[Collected data]
- - - - - - -

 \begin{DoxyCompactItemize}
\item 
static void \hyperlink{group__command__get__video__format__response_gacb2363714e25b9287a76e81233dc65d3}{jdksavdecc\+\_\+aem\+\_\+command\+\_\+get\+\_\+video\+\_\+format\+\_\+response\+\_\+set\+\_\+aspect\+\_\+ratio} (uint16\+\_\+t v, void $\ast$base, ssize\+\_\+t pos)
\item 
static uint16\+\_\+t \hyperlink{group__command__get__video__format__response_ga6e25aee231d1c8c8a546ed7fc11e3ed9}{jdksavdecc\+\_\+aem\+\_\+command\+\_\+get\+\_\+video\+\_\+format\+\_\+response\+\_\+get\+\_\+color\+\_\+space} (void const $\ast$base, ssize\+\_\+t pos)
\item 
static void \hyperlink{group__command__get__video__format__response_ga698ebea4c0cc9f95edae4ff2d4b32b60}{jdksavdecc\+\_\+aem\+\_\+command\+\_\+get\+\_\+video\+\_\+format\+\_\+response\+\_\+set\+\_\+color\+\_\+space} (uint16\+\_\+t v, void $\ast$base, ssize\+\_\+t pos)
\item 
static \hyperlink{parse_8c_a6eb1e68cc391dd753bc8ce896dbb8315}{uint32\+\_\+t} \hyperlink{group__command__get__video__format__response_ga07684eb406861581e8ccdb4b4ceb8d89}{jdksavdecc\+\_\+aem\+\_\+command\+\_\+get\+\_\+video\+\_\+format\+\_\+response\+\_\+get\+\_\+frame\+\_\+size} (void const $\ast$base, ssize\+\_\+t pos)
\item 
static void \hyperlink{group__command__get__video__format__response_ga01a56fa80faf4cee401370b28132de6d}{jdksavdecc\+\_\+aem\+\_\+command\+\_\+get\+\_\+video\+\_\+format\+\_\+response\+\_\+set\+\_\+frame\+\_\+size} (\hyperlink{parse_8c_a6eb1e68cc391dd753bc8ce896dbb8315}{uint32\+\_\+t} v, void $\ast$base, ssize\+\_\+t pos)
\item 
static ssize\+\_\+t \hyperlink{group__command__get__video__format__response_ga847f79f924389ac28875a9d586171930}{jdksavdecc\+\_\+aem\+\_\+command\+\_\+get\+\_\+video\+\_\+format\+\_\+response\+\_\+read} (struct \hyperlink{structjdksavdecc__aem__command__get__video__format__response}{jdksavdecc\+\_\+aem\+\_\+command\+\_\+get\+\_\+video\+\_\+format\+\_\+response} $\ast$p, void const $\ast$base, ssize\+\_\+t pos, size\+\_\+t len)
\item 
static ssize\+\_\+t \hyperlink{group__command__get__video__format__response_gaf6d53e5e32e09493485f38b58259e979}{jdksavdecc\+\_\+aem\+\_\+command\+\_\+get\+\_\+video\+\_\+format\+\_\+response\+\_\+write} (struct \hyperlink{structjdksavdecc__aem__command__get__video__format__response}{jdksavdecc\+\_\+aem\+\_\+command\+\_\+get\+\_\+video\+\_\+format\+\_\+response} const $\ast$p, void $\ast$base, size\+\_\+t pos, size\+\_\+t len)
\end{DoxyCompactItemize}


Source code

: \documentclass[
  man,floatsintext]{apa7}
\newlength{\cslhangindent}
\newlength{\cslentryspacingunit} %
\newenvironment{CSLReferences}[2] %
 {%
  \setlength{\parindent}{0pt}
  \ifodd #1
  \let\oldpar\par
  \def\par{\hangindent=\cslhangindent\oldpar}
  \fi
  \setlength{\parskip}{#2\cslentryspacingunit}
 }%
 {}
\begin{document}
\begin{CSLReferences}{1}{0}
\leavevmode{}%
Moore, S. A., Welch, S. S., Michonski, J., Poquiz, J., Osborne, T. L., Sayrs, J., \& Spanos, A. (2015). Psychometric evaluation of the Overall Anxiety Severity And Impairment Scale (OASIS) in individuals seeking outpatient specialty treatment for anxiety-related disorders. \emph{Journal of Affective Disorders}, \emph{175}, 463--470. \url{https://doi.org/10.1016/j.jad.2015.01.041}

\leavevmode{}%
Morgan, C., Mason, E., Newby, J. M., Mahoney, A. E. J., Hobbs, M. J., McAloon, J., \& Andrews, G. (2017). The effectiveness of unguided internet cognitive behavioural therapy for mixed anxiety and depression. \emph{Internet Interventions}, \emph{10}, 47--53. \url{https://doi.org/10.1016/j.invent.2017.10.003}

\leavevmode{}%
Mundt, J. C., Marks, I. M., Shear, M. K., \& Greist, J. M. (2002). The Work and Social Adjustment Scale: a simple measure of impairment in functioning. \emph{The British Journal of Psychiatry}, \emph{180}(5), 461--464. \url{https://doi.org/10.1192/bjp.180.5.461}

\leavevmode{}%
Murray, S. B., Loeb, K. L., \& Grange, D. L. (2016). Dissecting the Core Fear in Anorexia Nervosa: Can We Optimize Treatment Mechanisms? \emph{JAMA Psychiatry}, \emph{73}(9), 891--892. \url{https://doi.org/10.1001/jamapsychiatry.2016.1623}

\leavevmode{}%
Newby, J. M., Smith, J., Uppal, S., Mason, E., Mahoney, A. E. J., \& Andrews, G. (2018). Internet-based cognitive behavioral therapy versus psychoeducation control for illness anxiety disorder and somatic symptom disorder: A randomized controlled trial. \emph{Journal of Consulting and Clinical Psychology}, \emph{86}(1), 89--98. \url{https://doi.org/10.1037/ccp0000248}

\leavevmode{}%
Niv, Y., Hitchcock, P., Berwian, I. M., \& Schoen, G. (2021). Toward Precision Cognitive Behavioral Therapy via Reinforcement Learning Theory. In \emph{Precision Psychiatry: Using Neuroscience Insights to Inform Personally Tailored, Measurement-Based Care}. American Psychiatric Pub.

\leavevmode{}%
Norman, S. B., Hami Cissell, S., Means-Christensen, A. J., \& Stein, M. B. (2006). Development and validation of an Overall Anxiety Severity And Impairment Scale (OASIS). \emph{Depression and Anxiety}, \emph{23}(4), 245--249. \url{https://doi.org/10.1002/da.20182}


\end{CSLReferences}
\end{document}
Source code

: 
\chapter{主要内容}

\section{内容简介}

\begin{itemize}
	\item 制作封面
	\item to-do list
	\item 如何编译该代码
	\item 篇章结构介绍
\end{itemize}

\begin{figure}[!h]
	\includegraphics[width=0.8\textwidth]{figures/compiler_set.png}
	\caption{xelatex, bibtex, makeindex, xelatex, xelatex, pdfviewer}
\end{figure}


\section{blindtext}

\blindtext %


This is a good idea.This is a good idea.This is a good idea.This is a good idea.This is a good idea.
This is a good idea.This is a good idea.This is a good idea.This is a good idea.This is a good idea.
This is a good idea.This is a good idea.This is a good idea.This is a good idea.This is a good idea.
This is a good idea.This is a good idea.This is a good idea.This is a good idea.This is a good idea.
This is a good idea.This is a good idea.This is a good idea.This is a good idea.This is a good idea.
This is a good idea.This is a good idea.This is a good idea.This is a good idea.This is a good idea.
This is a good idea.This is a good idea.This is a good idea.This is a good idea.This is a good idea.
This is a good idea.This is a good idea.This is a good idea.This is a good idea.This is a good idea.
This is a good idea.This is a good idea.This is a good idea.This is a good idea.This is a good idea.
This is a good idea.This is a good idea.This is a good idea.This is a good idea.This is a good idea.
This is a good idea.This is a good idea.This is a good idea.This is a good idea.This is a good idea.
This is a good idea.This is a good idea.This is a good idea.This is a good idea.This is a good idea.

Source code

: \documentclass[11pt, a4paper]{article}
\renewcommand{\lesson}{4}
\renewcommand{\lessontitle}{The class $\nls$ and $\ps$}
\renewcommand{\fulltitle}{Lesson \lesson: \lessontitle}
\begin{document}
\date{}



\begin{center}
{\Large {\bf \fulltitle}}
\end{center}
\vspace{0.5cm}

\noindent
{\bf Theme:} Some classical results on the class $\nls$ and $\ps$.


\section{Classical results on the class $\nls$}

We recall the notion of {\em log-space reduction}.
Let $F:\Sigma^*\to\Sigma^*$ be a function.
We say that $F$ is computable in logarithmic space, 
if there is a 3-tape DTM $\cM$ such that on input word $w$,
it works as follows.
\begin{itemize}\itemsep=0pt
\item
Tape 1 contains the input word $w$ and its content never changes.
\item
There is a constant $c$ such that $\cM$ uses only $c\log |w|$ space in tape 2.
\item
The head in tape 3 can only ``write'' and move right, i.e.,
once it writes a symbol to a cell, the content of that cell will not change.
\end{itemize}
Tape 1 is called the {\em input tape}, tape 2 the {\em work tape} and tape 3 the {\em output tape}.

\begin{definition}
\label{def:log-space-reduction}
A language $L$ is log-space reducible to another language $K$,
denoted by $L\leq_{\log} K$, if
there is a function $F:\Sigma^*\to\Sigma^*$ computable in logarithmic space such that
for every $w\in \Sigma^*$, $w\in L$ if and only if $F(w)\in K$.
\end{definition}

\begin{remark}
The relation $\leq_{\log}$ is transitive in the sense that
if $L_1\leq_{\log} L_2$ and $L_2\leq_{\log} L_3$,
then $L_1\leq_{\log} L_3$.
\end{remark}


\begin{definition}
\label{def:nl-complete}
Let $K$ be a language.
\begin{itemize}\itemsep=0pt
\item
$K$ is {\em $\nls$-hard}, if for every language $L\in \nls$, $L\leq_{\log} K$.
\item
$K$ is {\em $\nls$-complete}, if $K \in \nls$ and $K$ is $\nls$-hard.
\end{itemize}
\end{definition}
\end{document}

- - - - - - -

§ AIM OF THE TASK:
Since only lines holding the word "newlength" matter, count them in the data above and report the number alone.

§ ANSWER FOR THIS EXERCISE:
2